How to extract a piece of text occurring before a certain type of formatting in html?
Hi community
Beginner here, I've tried my best to figure it out but unfortunately haven't cracked the case.
I have a piece of software that outputs text in html with certain words in red. I need to get a document full of the immediately preceding word to all red words.
For example, I need to get this word and also that word as output.

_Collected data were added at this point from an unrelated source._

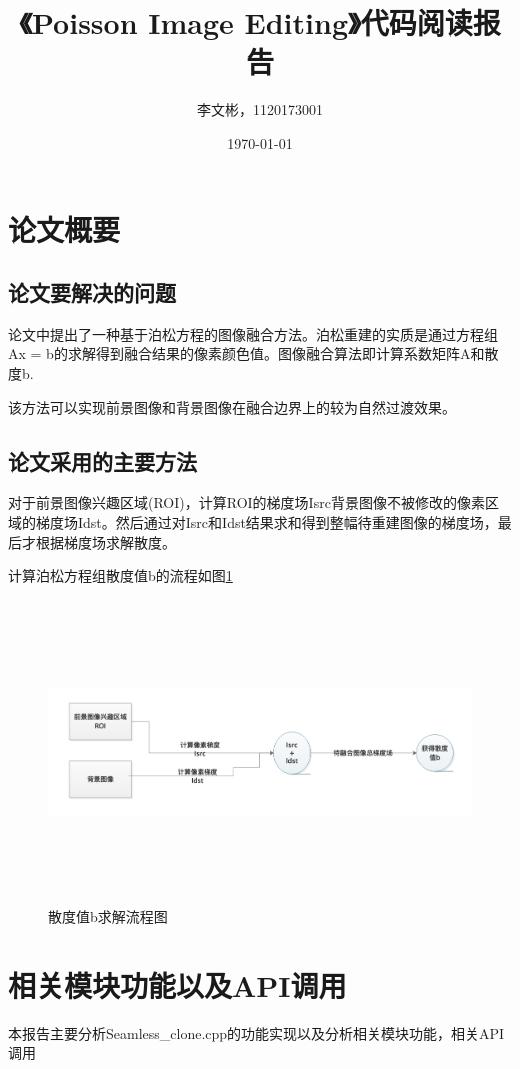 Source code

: \documentclass{article}
\title{《Poisson Image Editing》代码阅读报告}
\author{李文彬，1120173001}
\date{\today}
\begin{document}
	\maketitle
	\section{论文概要}
	\subsection{论文要解决的问题}
    论文中提出了一种基于泊松方程的图像融合方法。泊松重建的实质是通过方程组Ax = b的求解得到融合结果的像素颜色值。图像融合算法即计算系数矩阵A和散度b.
    
    该方法可以实现前景图像和背景图像在融合边界上的较为自然过渡效果。
  
    \subsection{论文采用的主要方法}
      对于前景图像兴趣区域(ROI)，计算ROI的梯度场Isrc背景图像不被修改的像素区域的梯度场Idst。然后通过对Isrc和Idst结果求和得到整幅待重建图像的梯度场，最后才根据梯度场求解散度。
      
     计算泊松方程组散度值b的流程如图\ref{fig.1}
    \begin{figure}[H]
        \centering
        \includegraphics[width=18.0cm,height = 8.0cm]{img/b.png} 
        \caption{散度值b求解流程图}
        \label{fig.1}
    \end{figure}
\section{相关模块功能以及API调用}
本报告主要分析Seamless_clone.cpp的功能实现以及分析相关模块功能，相关API调用
\end{document}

Here is an example extract of the software output:
<span class=span-black><span lang=EN-ZA style='font-size:10.0pt;line-height:107%;
font-family:"FreeSans",serif;color:#4E4E4A'>substantial</span></span><span
class=apple-converted-space><span lang=EN-ZA style='font-size:10.0pt;
line-height:107%;font-family:"FreeSans",serif;color:#4E4E4A'> </span></span><span
class=span-red><span lang=EN-ZA style='font-size:10.0pt;line-height:107%;
font-family:"FreeSansBold",serif;color:#E74E31'>challenges</span></span><span
class=apple-converted-space><span lang=EN-ZA style='font-size:10.0pt;
line-height:107%;font-family:"FreeSans",serif;color:#4E4E4A'> </span></span><span
class=span-black><span lang=EN-ZA style='font-size:10.0pt;line-height:107%;
font-family:"FreeSans",serif;color:#4E4E4A'>in</span></span>
As you can see, it is quite messy (a random in between each word).
In this extract, challenges is the flagged word and I need to output substantial. In a document there are a few hundred red words.
Is there any way I can accomplish this in RapidMiner? I've tried using Cut Document, Documents to Data. Also the Rosette Text Analytics and Information-Extraction extensions, but I'm quite lost.
Thanks!